#### WHAT YOU SHOULD DO:
Could you output each line below precisely as it stands, without the images?

#### RECORD EXTRACTS:
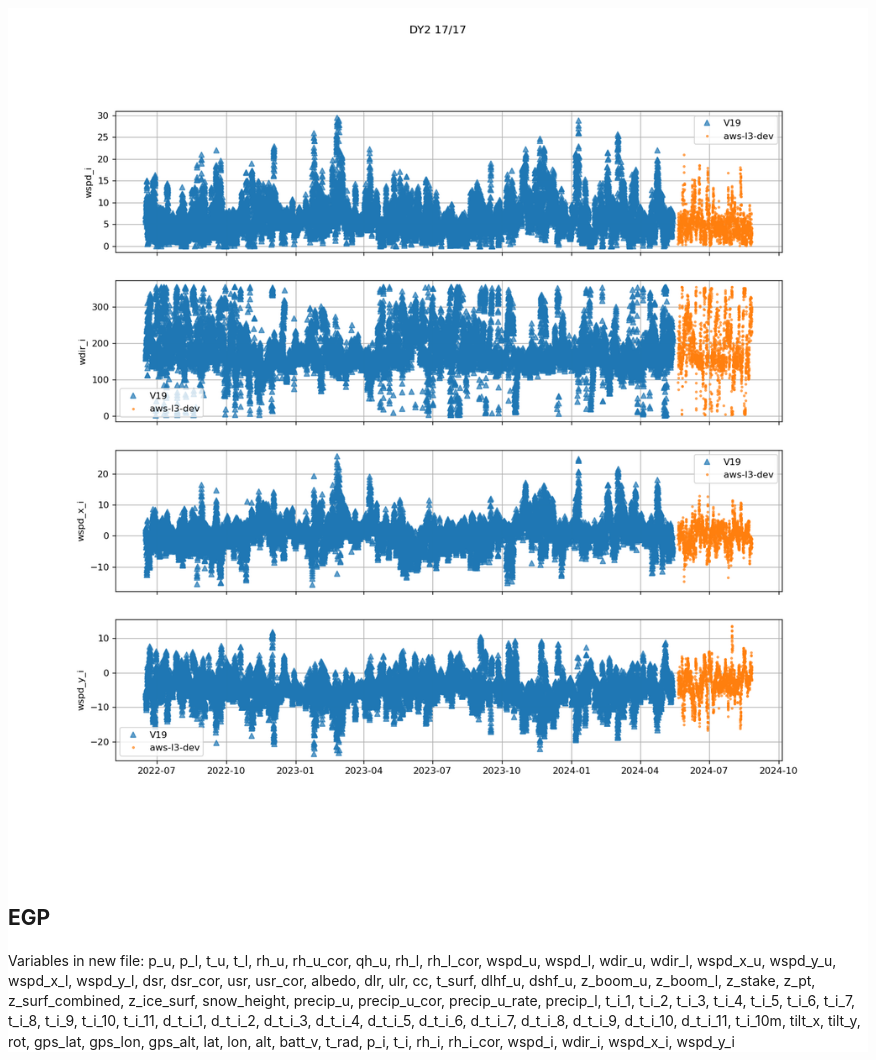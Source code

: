 ![DY2](../figures/V19_versus_aws-l3-dev_20240826/DY2_16.png)
 
## <a id='s1-5' />EGP
Variables in new file:
p_u, p_l, t_u, t_l, rh_u, rh_u_cor, qh_u, rh_l, rh_l_cor, wspd_u, wspd_l, wdir_u, wdir_l, wspd_x_u, wspd_y_u, wspd_x_l, wspd_y_l, dsr, dsr_cor, usr, usr_cor, albedo, dlr, ulr, cc, t_surf, dlhf_u, dshf_u, z_boom_u, z_boom_l, z_stake, z_pt, z_surf_combined, z_ice_surf, snow_height, precip_u, precip_u_cor, precip_u_rate, precip_l, t_i_1, t_i_2, t_i_3, t_i_4, t_i_5, t_i_6, t_i_7, t_i_8, t_i_9, t_i_10, t_i_11, d_t_i_1, d_t_i_2, d_t_i_3, d_t_i_4, d_t_i_5, d_t_i_6, d_t_i_7, d_t_i_8, d_t_i_9, d_t_i_10, d_t_i_11, t_i_10m, tilt_x, tilt_y, rot, gps_lat, gps_lon, gps_alt, lat, lon, alt, batt_v, t_rad, p_i, t_i, rh_i, rh_i_cor, wspd_i, wdir_i, wspd_x_i, wspd_y_i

#### FINISHED EXERCISE:
Source code

: ![DY2](../figures/V19_versus_aws-l3-dev_20240826/DY2_16.png)
 
## <a id='s1-5' />EGP
Variables in new file:
p_u, p_l, t_u, t_l, rh_u, rh_u_cor, qh_u, rh_l, rh_l_cor, wspd_u, wspd_l, wdir_u, wdir_l, wspd_x_u, wspd_y_u, wspd_x_l, wspd_y_l, dsr, dsr_cor, usr, usr_cor, albedo, dlr, ulr, cc, t_surf, dlhf_u, dshf_u, z_boom_u, z_boom_l, z_stake, z_pt, z_surf_combined, z_ice_surf, snow_height, precip_u, precip_u_cor, precip_u_rate, precip_l, t_i_1, t_i_2, t_i_3, t_i_4, t_i_5, t_i_6, t_i_7, t_i_8, t_i_9, t_i_10, t_i_11, d_t_i_1, d_t_i_2, d_t_i_3, d_t_i_4, d_t_i_5, d_t_i_6, d_t_i_7, d_t_i_8, d_t_i_9, d_t_i_10, d_t_i_11, t_i_10m, tilt_x, tilt_y, rot, gps_lat, gps_lon, gps_alt, lat, lon, alt, batt_v, t_rad, p_i, t_i, rh_i, rh_i_cor, wspd_i, wdir_i, wspd_x_i, wspd_y_i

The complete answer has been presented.